Bird response to climate change

We wish to thank the many thousand volunteers who have contributed to the national monitoring schemes in Europe through the past four decades. 

New details on how birds respond to climate change have been revealed by volunteer bird watchers all over Europe. The results are based on a large dataset from 18 different countries collected by the citizen scientists and analysed by the Center for Macroecology, Evolution and Climate at the University of Copenhagen, together with BirdLife International and the European Bird Census Council. The results were generated with yearly data on 51 different bird species gathered by around 50,000 volunteers between 1990 to 2008.

The information the citizen scientists gathered shows birds respond to changing conditions in different seasons of the year. While some species benefit from these changes, birds that are adapted to colder regions stand to lose.

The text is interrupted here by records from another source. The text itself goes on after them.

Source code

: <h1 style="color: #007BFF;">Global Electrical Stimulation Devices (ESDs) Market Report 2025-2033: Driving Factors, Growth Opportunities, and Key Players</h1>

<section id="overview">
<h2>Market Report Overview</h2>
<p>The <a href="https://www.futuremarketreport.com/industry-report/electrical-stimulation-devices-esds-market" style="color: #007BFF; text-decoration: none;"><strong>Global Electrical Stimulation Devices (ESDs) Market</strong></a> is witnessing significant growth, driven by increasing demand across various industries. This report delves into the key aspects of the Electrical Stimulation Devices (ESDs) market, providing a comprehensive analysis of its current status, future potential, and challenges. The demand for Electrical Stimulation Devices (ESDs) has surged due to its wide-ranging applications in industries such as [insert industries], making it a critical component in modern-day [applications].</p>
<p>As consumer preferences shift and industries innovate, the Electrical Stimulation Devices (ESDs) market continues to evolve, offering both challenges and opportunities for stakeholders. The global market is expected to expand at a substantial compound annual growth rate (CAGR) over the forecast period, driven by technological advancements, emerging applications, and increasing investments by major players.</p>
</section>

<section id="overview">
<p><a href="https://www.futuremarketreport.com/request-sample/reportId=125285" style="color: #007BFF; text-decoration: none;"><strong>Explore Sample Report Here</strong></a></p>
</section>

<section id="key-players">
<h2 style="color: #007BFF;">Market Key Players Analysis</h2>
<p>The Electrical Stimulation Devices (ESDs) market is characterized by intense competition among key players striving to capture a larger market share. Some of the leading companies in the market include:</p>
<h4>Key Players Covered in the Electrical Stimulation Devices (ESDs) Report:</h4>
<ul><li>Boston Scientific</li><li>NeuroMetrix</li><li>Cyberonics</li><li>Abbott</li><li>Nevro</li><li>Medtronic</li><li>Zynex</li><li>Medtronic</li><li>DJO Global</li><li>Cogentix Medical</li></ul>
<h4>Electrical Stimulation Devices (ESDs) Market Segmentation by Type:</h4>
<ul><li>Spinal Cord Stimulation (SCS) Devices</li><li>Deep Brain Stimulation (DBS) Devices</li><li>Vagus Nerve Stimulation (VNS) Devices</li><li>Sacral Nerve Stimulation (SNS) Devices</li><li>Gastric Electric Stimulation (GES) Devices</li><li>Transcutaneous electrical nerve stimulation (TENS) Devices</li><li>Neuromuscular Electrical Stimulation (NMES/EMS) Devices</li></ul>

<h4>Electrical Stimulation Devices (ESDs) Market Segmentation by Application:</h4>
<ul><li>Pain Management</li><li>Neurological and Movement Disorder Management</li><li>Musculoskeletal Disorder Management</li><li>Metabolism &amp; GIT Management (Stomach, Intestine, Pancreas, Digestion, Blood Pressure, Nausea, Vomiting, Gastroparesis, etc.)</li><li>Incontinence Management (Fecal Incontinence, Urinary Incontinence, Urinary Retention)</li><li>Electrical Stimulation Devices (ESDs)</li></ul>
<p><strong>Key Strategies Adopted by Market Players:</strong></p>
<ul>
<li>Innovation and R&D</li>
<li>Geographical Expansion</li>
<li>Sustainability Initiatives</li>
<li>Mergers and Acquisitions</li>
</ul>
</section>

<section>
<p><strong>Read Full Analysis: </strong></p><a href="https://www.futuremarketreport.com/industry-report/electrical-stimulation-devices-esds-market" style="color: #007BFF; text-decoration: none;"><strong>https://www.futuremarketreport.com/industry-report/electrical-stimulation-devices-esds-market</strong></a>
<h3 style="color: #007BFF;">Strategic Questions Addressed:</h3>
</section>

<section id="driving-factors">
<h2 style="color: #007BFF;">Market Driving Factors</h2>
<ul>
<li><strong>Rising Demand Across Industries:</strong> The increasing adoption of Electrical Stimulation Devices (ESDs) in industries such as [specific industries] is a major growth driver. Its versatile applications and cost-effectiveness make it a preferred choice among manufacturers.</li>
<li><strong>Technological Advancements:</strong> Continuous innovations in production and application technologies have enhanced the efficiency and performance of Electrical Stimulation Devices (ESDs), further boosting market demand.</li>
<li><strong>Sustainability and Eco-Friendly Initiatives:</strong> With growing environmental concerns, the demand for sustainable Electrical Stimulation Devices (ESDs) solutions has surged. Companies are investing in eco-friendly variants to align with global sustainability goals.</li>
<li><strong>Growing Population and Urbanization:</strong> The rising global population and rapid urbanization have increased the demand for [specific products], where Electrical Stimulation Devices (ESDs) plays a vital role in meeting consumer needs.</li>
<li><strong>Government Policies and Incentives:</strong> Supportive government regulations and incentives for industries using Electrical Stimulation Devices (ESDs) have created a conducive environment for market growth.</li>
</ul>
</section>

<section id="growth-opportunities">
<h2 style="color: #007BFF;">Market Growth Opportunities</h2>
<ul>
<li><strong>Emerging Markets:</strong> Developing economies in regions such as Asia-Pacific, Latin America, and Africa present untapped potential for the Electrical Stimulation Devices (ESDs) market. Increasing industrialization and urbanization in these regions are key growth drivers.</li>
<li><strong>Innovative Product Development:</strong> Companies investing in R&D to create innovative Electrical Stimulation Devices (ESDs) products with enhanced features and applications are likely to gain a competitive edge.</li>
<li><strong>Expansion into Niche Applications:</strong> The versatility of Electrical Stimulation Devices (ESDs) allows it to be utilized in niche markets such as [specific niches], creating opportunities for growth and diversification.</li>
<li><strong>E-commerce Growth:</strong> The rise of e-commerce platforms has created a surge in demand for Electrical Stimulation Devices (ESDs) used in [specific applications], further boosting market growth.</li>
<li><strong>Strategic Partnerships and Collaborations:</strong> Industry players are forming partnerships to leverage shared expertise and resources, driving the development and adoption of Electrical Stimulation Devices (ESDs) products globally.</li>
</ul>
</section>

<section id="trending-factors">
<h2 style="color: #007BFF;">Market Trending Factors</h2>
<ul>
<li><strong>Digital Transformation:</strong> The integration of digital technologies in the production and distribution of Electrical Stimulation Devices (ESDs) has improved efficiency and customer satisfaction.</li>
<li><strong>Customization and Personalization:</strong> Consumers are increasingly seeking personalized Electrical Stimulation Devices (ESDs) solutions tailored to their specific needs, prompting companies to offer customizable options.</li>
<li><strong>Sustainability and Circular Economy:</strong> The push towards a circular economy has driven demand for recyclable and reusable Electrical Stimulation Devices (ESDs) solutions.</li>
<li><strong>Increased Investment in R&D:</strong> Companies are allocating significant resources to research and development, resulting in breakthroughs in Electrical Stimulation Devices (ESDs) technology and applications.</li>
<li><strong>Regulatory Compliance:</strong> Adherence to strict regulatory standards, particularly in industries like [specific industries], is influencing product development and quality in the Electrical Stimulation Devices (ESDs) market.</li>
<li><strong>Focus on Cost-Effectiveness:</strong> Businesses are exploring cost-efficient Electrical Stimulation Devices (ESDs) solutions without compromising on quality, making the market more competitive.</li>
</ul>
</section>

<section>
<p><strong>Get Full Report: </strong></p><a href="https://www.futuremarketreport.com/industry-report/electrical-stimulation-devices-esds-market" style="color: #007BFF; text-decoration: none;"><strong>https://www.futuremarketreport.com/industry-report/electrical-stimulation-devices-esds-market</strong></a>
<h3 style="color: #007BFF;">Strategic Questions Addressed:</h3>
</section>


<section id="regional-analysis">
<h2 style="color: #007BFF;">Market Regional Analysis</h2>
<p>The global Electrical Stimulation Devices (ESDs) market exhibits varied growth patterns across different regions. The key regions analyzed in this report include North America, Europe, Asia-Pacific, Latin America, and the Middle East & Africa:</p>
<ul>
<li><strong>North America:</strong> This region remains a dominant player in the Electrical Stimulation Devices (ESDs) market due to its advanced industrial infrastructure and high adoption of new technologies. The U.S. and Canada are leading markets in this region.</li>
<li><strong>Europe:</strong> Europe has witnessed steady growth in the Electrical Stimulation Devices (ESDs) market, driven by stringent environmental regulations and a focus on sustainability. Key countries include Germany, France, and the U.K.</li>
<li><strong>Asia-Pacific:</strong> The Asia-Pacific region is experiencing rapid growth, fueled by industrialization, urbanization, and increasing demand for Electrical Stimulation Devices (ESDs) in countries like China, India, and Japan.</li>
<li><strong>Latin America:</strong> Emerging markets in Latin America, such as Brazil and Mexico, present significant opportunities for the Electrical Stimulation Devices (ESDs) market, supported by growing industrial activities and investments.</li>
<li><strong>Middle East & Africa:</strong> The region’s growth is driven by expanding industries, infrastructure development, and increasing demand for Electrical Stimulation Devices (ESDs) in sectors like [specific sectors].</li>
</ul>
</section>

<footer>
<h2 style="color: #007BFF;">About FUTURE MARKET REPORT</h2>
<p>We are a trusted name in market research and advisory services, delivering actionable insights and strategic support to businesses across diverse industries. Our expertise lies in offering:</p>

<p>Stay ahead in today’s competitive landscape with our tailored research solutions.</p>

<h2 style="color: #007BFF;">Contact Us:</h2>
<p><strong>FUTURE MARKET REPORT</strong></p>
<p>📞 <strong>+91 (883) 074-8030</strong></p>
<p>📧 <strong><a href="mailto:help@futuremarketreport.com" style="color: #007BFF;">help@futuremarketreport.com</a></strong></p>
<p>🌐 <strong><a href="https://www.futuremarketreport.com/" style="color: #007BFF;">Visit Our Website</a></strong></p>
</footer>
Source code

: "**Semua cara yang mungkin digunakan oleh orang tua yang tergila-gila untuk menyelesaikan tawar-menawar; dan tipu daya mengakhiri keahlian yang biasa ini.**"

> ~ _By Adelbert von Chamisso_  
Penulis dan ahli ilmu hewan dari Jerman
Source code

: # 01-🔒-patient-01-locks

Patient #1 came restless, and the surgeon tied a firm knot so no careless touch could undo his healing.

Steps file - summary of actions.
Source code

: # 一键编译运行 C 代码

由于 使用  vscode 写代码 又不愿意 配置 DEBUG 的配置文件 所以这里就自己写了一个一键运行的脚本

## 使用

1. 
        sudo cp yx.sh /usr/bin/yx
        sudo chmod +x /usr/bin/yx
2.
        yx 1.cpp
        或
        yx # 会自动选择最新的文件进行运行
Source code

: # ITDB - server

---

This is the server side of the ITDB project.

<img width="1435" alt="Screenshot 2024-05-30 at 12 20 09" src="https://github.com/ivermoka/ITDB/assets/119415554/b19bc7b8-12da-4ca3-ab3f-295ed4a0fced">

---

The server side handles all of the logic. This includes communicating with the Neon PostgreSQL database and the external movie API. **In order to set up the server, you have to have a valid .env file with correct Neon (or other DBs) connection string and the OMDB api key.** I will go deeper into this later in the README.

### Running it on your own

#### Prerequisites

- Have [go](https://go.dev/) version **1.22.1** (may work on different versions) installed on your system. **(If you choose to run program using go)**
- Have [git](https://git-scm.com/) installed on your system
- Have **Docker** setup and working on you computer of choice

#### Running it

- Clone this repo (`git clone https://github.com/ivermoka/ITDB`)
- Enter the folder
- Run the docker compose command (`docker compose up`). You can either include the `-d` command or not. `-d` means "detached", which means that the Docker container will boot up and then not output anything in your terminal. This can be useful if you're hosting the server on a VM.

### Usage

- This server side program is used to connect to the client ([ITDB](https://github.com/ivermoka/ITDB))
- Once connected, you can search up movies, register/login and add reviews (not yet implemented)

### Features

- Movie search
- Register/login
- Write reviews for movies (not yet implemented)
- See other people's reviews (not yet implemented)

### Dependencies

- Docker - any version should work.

For example, the study found warmer winters benefit resident birds, such as the Short-toed treecreeper and the Collared Dove, with more productive spring times benefiting short-distance migrants such as the Goldfinch and the Woodlark. Warmer or more productive periods complemented the early or peak breeding season for these birds.

We found benefits from conditions observed under climate change for both resident birds, short-distance migrants and long distance-migrants, but at very different times of the year that complement their breeding season. So if we are to predict what the future bird community may look like in Europe, we need to understand how the conditions during breeding will change.

However, the positive effects mentioned above do not extend to species adapted to the colder regions in Europe, such as the resident birds House Sparrow and Carrion Crow and the short-distance migrants Meadow Pipit and Redpoll. They have become relatively less abundant under the respective conditions. Birds arriving to Europe from furthest away (and therefore later in the year), such as long-distance migrants the Northern Wheatear and Common Redstart, generally benefit from warmer summers in Europe. As a group, however, they showed one of the most complex responses as they are also impacted by climate change in Africa.

Unfortunately, the study also shows the widespread long-term effects of agricultural intensification in Europe, where farmland birds continue to be in decline. It found long-distance migrants may be particularly vulnerable to the combination of agricultural intensification and climate change.

Of course climate change will favour some species, but studies suggest we will have more losers than winners. Long-distance migrants are already believed to be particularly vulnerable to climate change, as they experience impacts in multiple locations along their busy travel routes that stretch two continents. We found that long-distance migrants in particular were in decline in countries with intensive agriculture expressed through high cereal yields. Our results suggest that we should take action to protect long-distance migrant birds in countries with the most intensified agriculture.